- [ASSIGNED TASK]:
Nothing but the lines from the one containing "structure (they don't)" through the one containing "## Success Criteria", both included, should be given again, each exactly as written below.
####
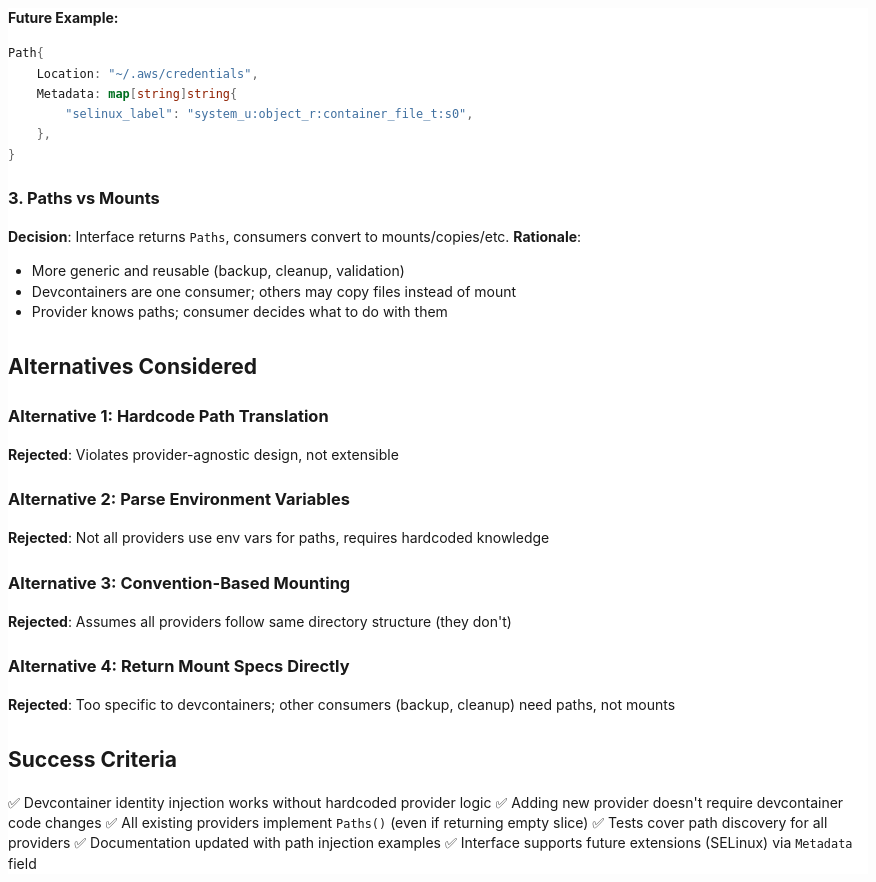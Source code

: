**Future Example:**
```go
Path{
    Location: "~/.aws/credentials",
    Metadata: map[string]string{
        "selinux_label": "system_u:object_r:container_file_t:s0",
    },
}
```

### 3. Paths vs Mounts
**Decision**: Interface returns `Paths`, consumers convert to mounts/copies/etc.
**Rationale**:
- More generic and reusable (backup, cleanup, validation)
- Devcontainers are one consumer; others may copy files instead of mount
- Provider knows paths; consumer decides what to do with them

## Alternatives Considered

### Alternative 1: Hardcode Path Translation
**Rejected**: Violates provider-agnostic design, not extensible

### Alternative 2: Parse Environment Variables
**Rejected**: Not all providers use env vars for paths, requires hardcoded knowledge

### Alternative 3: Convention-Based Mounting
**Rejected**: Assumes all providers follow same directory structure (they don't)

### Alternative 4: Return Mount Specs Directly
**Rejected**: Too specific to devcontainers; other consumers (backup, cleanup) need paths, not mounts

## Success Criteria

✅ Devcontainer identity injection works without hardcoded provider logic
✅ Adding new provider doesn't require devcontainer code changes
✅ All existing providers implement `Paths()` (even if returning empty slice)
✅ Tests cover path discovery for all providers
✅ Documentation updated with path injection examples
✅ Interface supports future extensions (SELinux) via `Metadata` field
####
- [SOLUTION BELOW]:
**Rejected**: Assumes all providers follow same directory structure (they don't)

### Alternative 4: Return Mount Specs Directly
**Rejected**: Too specific to devcontainers; other consumers (backup, cleanup) need paths, not mounts

## Success Criteria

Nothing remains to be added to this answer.